There was a time when someone went to a nursing home to visit a loved one; all they encountered in the home were elderly patients needing care and supervision. “Those demographics have been drastically changing, bringing in an element of potential violence. Nowadays even younger residents are being placed in nursing homes; patients with manic depression, schizophrenia and other forms of depression. Missing the elderly and infirm with the younger and unstable is not a recipe for success,” said Michael G. Smith, a Little Rock injury lawyer and Little Rock accident lawyer, practicing personal injury law in Little Rock Arkansas.

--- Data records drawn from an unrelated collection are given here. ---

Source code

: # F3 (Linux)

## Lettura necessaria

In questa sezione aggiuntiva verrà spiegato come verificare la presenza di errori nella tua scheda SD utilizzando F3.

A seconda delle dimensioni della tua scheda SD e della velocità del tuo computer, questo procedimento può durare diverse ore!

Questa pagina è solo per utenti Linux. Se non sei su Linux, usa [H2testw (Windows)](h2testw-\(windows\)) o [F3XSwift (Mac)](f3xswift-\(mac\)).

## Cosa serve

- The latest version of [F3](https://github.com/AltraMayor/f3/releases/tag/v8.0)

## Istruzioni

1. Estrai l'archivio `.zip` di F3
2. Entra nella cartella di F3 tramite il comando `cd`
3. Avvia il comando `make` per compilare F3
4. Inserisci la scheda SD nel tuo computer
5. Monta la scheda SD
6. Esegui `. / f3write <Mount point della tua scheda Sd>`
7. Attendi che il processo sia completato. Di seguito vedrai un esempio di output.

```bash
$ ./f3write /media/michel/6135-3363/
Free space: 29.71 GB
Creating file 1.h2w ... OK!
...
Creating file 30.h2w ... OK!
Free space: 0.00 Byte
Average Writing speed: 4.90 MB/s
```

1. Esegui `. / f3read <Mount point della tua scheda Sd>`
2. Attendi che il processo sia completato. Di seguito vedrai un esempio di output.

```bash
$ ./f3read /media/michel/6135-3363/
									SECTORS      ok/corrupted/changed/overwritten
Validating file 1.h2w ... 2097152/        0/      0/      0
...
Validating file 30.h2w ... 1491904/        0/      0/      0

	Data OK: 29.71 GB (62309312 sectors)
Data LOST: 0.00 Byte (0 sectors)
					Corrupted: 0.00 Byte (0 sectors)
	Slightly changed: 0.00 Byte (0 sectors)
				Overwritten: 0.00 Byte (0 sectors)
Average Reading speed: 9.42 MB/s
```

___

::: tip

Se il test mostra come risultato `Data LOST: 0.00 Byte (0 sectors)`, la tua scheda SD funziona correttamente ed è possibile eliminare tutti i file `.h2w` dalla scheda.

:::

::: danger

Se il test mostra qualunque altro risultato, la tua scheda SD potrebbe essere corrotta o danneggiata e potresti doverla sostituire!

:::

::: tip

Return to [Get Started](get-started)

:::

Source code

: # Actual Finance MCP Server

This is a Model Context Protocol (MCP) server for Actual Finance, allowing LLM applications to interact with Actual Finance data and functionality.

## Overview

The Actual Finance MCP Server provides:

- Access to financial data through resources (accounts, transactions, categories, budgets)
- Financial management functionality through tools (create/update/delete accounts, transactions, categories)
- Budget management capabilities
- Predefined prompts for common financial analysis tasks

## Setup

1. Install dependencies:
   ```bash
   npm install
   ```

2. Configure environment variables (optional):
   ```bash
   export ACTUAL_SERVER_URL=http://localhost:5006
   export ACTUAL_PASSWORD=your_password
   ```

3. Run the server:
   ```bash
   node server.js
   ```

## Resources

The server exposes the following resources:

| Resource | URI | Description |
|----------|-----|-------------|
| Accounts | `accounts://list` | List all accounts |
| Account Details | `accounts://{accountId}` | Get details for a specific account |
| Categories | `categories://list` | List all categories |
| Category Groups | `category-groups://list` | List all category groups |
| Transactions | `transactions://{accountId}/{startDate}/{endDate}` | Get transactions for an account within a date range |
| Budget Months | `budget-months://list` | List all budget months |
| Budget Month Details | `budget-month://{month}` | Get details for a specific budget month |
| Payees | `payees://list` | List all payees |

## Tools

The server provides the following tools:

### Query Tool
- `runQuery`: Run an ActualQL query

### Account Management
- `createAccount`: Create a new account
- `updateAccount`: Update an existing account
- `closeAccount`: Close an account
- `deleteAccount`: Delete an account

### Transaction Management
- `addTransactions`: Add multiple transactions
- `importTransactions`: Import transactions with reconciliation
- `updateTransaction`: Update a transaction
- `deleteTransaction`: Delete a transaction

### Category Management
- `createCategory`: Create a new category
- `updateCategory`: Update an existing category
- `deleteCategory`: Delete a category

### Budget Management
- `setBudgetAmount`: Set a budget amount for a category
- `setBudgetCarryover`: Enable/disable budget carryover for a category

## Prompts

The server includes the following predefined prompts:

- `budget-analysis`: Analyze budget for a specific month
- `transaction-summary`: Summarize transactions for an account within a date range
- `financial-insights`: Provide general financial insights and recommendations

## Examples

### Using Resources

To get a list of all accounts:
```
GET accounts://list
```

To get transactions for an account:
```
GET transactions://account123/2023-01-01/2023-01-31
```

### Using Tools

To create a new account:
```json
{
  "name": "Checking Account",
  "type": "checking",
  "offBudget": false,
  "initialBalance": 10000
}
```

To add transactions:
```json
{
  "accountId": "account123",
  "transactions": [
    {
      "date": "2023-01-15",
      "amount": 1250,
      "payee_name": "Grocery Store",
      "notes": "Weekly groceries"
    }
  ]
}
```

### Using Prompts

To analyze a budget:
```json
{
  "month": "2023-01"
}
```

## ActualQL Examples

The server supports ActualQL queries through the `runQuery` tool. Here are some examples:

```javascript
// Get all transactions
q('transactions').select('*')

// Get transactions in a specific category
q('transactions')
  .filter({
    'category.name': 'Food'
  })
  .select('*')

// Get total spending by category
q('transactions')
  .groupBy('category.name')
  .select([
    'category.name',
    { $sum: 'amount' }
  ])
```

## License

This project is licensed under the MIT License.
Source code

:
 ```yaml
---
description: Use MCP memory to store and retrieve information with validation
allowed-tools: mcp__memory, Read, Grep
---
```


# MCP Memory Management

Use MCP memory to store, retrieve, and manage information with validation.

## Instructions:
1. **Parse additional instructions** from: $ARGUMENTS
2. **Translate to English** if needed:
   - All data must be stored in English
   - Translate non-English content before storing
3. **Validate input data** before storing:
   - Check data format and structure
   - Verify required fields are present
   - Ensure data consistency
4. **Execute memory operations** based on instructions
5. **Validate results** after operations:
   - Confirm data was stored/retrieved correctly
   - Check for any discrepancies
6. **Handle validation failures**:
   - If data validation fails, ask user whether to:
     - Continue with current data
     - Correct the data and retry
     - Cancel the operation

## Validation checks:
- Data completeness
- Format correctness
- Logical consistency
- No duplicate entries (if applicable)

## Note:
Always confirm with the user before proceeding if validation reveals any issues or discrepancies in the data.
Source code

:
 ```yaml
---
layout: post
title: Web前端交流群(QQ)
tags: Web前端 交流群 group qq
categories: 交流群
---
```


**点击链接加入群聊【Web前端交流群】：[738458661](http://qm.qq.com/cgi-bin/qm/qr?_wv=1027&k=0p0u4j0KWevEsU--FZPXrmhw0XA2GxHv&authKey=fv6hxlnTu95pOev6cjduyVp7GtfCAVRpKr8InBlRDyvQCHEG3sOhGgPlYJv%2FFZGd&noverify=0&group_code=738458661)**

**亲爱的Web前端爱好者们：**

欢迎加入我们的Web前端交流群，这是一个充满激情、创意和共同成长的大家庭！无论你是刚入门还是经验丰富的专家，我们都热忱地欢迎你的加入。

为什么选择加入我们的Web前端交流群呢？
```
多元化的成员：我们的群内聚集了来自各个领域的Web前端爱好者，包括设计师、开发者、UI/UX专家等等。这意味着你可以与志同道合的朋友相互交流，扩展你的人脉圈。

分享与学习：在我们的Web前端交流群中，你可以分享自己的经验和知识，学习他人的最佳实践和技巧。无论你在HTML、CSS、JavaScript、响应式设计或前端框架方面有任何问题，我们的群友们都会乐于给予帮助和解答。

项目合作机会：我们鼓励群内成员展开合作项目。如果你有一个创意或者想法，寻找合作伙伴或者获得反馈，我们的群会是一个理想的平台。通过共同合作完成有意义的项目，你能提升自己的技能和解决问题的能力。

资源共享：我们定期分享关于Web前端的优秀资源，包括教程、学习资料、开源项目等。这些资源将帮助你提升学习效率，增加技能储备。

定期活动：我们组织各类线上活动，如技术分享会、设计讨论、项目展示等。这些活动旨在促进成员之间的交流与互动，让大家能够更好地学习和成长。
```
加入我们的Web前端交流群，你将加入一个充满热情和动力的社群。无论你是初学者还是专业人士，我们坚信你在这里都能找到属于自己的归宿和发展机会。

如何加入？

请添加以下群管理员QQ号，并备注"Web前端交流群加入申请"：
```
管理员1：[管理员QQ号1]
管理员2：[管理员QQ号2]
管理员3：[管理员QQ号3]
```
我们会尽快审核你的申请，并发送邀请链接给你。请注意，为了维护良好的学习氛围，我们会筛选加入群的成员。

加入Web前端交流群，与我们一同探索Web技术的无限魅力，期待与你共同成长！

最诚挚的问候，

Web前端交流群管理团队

Last year alone, there were over 125,000 mentally ill younger patients and middle-aged residents residing in nursing home in the US. “In the six years since these kinds of statistics were last checked, the number of mentally ill being housed with seniors went from 89,000 to over 125,000. Those figures raise some very real concerns about conditions in nursing homes today,” added Smith.

Just why are psychiatric patients being homed with infirm seniors in nursing homes? Look to the economy for the answer to that pointed question. Very simply, there are not enough beds to handle that kind of psychiatric load, and hundreds of state mental institutions have been shut down due to lack of funds. Nursing homes happen to have extra beds thanks to the fact that many of the older generation these days are in better health than they once were, and therefore opt to stay in their own home longer.

While there are no current statistics about the number of serious assaults or deaths as a result of mixing the mentally ill with seniors in a nursing home, these kinds of crimes are making themselves known. This is not a trend that anyone wishes to encourage, and wonders how they will handle it later. “This brings the concept of nursing home abuse/elder abuse into a whole new arena,” commented Michael G. Smith, a Little Rock injury lawyer and Little Rock accident lawyer, practicing personal injury law in Little Rock Arkansas.

Elder abuse is a very real problem in our society and if someone in a nursing home is faced with challenges such as the ones described here, their family needs to contact an experienced Little Rock personal injury lawyer to get to the bottom of the issue. The fact is that seniors living in a nursing home depend on others for the basics – shelter, medical needs and food. If those needs are not met, this can cause severe harm to the patients. Not having any of the necessities provided is elder abuse.